Mémoire saturée
Moi je, moi je, moi je...
Je prends des photos parce que j’aime regarder, parce que certaines lumières méritent d’être retenues, parce qu’il y a des visages, des scènes, des détails qui me frappent sans prévenir. Je prends aussi des photos parce que c’est facile, immédiat, presque élégant dans sa paresse. Le geste est devenu naturel. Et parfois, je photographie sans amour, sans réflexion, sans désir précis, comme on note quelque chose qu’on n’a pas encore compris. C’est là que ça devient trouble. L’image précède le sens. L’archive devance l’expérience.
Et puis il y a ce mot, Instagram, qui n’est plus seulement un nom propre mais un adjectif à part entière. Un regard instagram, un moment instagram, une lumière instagram. On ne dit plus beau, on dit instagrammable, ce qui est quand même une façon polie de reconnaître que le réel a commencé à se penser en termes de restitution. Certaines scènes appellent l’image avant même d’appeler la sensation. On anticipe le cadre, on ajuste l’angle, on identifie le potentiel visuel d’un instant avant de l’habiter vraiment. Ce n’est pas forcément cynique, ni totalement conscient. C’est intégré. C’est là. Et ça modifie en profondeur la manière dont on tient le présent.

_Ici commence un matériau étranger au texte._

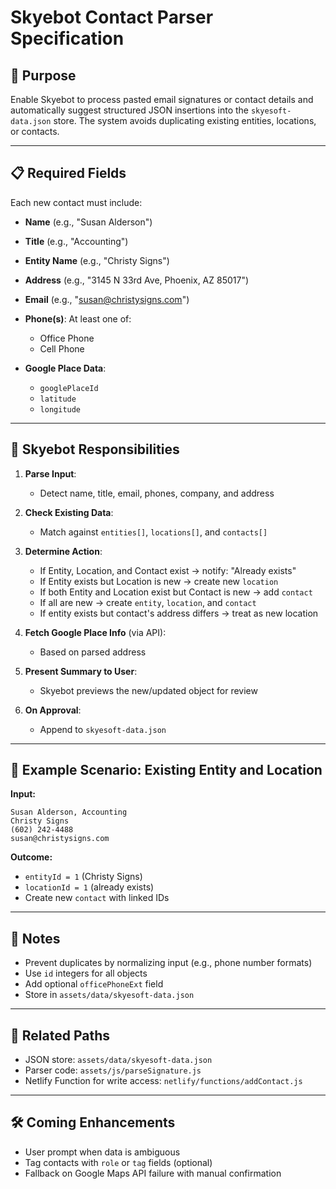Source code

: # Skyebot Contact Parser Specification

## 📌 Purpose

Enable Skyebot to process pasted email signatures or contact details and automatically suggest structured JSON insertions into the `skyesoft-data.json` store. The system avoids duplicating existing entities, locations, or contacts.

---

## 📋 Required Fields

Each new contact must include:

* **Name** (e.g., "Susan Alderson")
* **Title** (e.g., "Accounting")
* **Entity Name** (e.g., "Christy Signs")
* **Address** (e.g., "3145 N 33rd Ave, Phoenix, AZ 85017")
* **Email** (e.g., "[susan@christysigns.com](mailto:susan@christysigns.com)")
* **Phone(s)**: At least one of:

  * Office Phone
  * Cell Phone
* **Google Place Data**:

  * `googlePlaceId`
  * `latitude`
  * `longitude`

---

## 🧠 Skyebot Responsibilities

1. **Parse Input**:

   * Detect name, title, email, phones, company, and address
2. **Check Existing Data**:

   * Match against `entities[]`, `locations[]`, and `contacts[]`
3. **Determine Action**:

   * If Entity, Location, and Contact exist → notify: "Already exists"
   * If Entity exists but Location is new → create new `location`
   * If both Entity and Location exist but Contact is new → add `contact`
   * If all are new → create `entity`, `location`, and `contact`
   * If entity exists but contact's address differs → treat as new location
4. **Fetch Google Place Info** (via API):

   * Based on parsed address
5. **Present Summary to User**:

   * Skyebot previews the new/updated object for review
6. **On Approval**:

   * Append to `skyesoft-data.json`

---

## 🧪 Example Scenario: Existing Entity and Location

**Input:**

```
Susan Alderson, Accounting
Christy Signs
(602) 242-4488
susan@christysigns.com
```

**Outcome:**

* `entityId = 1` (Christy Signs)
* `locationId = 1` (already exists)
* Create new `contact` with linked IDs

---

## 🔐 Notes

* Prevent duplicates by normalizing input (e.g., phone number formats)
* Use `id` integers for all objects
* Add optional `officePhoneExt` field
* Store in `assets/data/skyesoft-data.json`

---

## 📂 Related Paths

* JSON store: `assets/data/skyesoft-data.json`
* Parser code: `assets/js/parseSignature.js`
* Netlify Function for write access: `netlify/functions/addContact.js`

---

## 🛠️ Coming Enhancements

* User prompt when data is ambiguous
* Tag contacts with `role` or `tag` fields (optional)
* Fallback on Google Maps API failure with manual confirmation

À force de tout photographier, la mémoire se met à flotter. Rien n’est vraiment perdu, mais rien n’est vraiment choisi non plus. Les images s’additionnent sans hiérarchie, sans récit clair, sans montage. Le téléphone devient un espace de stockage affectif où cohabitent des moments intenses et des riens complets, des éclats de joie et des après-midis parfaitement interchangeables. La vie n’est plus racontée, elle est conservée en vrac. On n’oublie plus. On ne se souvient pas mieux pour autant.
Dans ce désordre parfaitement ordonné, il y a surtout des gens. Des gens qui ne font plus partie de ma vie mais qui continuent d’exister très nettement dans mon téléphone. Des visages familiers devenus neutres, des corps dont je me souviens sans savoir ce que je ressens encore à leur endroit. Rien de tragique, rien de spectaculaire. Juste cette persistance numérique de relations terminées sans avoir été effacées. Supprimer demanderait un geste clair, et je n’ai pas toujours l’énergie de cette netteté-là. Alors tout reste, dans une promiscuité silencieuse. Ce n’est pas de la nostalgie, c’est une gestion différée des choses. Très urbaine. Très contemporaine. Un peu lâche, oui, mais fonctionnelle.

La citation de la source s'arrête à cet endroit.